The partnership of Lyons/Charles is certain to culminate in a cutting (if not wickedly uncompromising) take on tech-celebrity culture.
A little more from MRC’s website on the subject matter of the show:
The show’s lead character, Tom Rhodes, is a composite of Jobs and other Silicon Valley titans, and the comedy is described as a savage satire, a study of ego, power and greed…
Jobs and other titans will certainly inspire iCON at its inception, but the show will lampoon the larger hi-tech world. [Larry] Charles will be swinging for the fences.
You may not have heard the name Media Rights Capital before. MRC is a studio owned by, amongst others, Goldman Sachs and (wait for it) AT&T. There’s something almost… poetic about that.
MRC will serve as the studio and financier. The company said it had several bidders for the property, but chose EPIX because Charles could be as edgy as he wanted to be.
“We are attempting to do nothing less than a modern Citizen Kane,” Charles said. “A scabrous satire of Silicon Valley and its most famous citizen.”
You know, at film school I heard time and time again that Citizen Kane was nothing less than the most perfect movie ever made. (I disagreed, favoring The Empire Strikes Back…) So for Charles to make a modern day Citizen Kane is, to put it mildly, an ambitious goal. But don’t forget, such bold statements are not uncommon for El Jobso when talking about music players or tablet devices, so I guess we can forgive this kind of hyperbole from a writer/producer described by the studio as “TV royalty.”
Apple has, naturally, remained silent on the matter. It’s fun to try to imagine what Steve Jobs might make of this. I think he’d probably find it amusing (and c’mon, it’s gotta be an ego boost?) but Macworld points out that Jobs has a less-than-stellar track record when it comes to this sort of thing:
Jobs is notoriously prickly about how he’s portrayed in the media.

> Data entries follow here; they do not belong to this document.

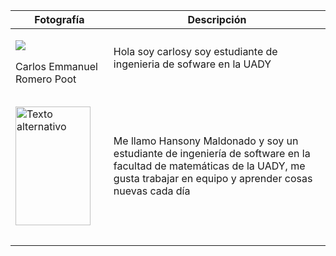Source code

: ﻿
| Fotografía| Descripción |
|--|--|
| <p><img src="https://media.licdn.com/dms/image/D4E03AQFLLHEzEOQKEA/profile-displayphoto-shrink_200_200/0/1695308170237?e=1700697600&v=beta&t=lpqgL8cNYcfRurkZGyWQeNg2FbYvTPiFMiGBF99pqo8"></p>Carlos Emmanuel Romero Poot |  Hola soy carlosy soy estudiante de ingenieria de sofware en la UADY|
|  |   |
|  |   |
| <p><img src="https://media.licdn.com/dms/image/D4E03AQFIGZm9-CZOoQ/profile-displayphoto-shrink_800_800/0/1695310147025?e=1700697600&v=beta&t=_FqsB6NAQdrKDhPPJ7LMuGhoHMbUjNB9SnL_HY8xaVs" alt="Texto alternativo" width="120" height="190"> |Me llamo Hansony Maldonado y soy un estudiante de ingeniería de software en la facultad de matemáticas de la UADY, me gusta trabajar en equipo y aprender cosas nuevas cada día
|  |   |
|  |   |

<!--stackedit_data:
eyJoaXN0b3J5IjpbMTI4NjE1OTc0MiwtNTk5MTI5MjIxLC04MT
Y5NzYxNTYsNTk1MTYxMzY4XX0=
-->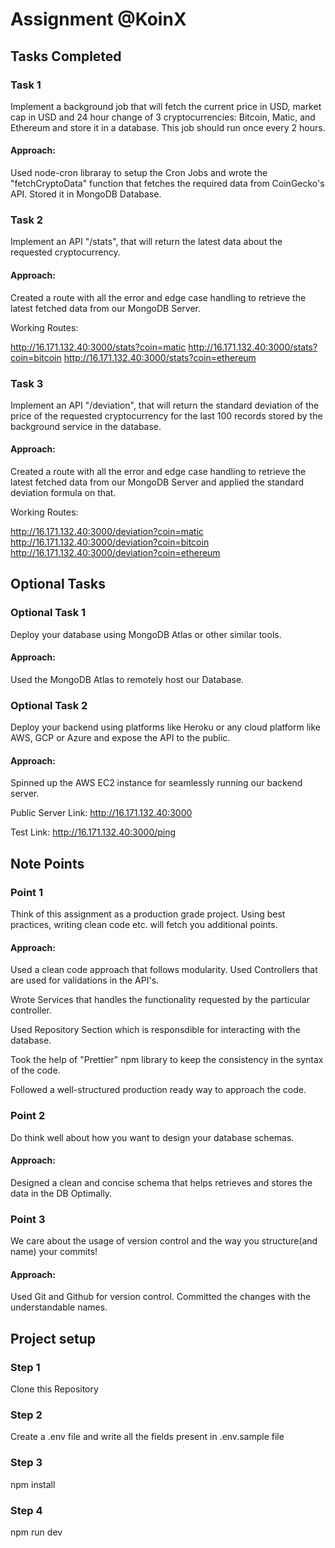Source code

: 
# Assignment @KoinX

## Tasks Completed

### Task 1
Implement a background job that will fetch the current price in USD, market cap in USD and 24 hour change of 3 cryptocurrencies: Bitcoin, Matic, and Ethereum and store it in a database. This job should run once every 2 hours.

#### Approach:
Used node-cron libraray to setup the Cron Jobs and wrote the "fetchCryptoData" function that fetches the required data from CoinGecko's API. Stored it in MongoDB Database.

### Task 2
Implement an API "/stats", that will return the latest data about the requested cryptocurrency.

#### Approach:
Created a route with all the error and edge case handling to retrieve the latest fetched data from our MongoDB Server.

Working Routes:

http://16.171.132.40:3000/stats?coin=matic
http://16.171.132.40:3000/stats?coin=bitcoin
http://16.171.132.40:3000/stats?coin=ethereum

### Task 3
Implement an API "/deviation", that will return the standard deviation of the price of the requested cryptocurrency for the last 100 records stored by the background service in the database.

#### Approach:
Created a route with all the error and edge case handling to retrieve the latest fetched data from our MongoDB Server and applied the standard deviation formula on that.

Working Routes:

http://16.171.132.40:3000/deviation?coin=matic
http://16.171.132.40:3000/deviation?coin=bitcoin
http://16.171.132.40:3000/deviation?coin=ethereum

## Optional Tasks

### Optional Task 1
Deploy your database using MongoDB Atlas or other similar tools.

#### Approach:
Used the MongoDB Atlas to remotely host our Database.

### Optional Task 2
Deploy your backend using platforms like Heroku or any cloud platform like AWS, GCP or Azure and expose the API to the public.

#### Approach:
Spinned up the AWS EC2 instance for seamlessly running our backend server.

Public Server Link: http://16.171.132.40:3000

Test Link: http://16.171.132.40:3000/ping

## Note Points

### Point 1
Think of this assignment as a production grade project. Using best practices, writing clean code etc. will fetch you additional points.
#### Approach:
Used a clean code approach that follows modularity. Used Controllers that are used for validations in the API's. 

Wrote Services that handles the functionality requested by the particular controller.

Used Repository Section which is responsdible for interacting with the database.

Took the help of "Prettier" npm library to keep the consistency in the syntax of the code.

Followed a well-structured production ready way to approach the code.

### Point 2
Do think well about how you want to design your database schemas.
#### Approach:
Designed a clean and concise schema that helps retrieves and stores the data in the DB Optimally.

### Point 3
We care about the usage of version control and the way you structure(and name) your commits!
#### Approach:
Used Git and Github for version control. Committed the changes with the understandable names.

## Project setup

### Step 1
Clone this Repository

### Step 2
Create a .env file and write all the fields present in .env.sample file

### Step 3
npm install 

### Step 4
npm run dev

At one extreme, Apple infamously pulled all titles by publisher Wiley from its store shelves after the company released a book called iCon Steve Jobs: The Greatest Second Act in the History of Business (no relation to the TV show).
Well, that was a book, and this is a (potential) TV show. Only Mac-heads and the most dedicated tech historians read books about Jobs. A sitcom from Larry Charles, on the other hand, will reach many millions of people otherwise entirely disinterested in the working of Silicon Valley’s executive elite.
This isn’t a series yet — the pilot has to prove there’s potential for that. But is there any serious doubt that Lyons/Charles can pull it off? And I wonder… a year from now, will we be laughing with Steve Jobs as he uses a clip from an episode to demo the next iPad… or rolling our eyes as his lawyers issue Cease & Desist orders to the studio?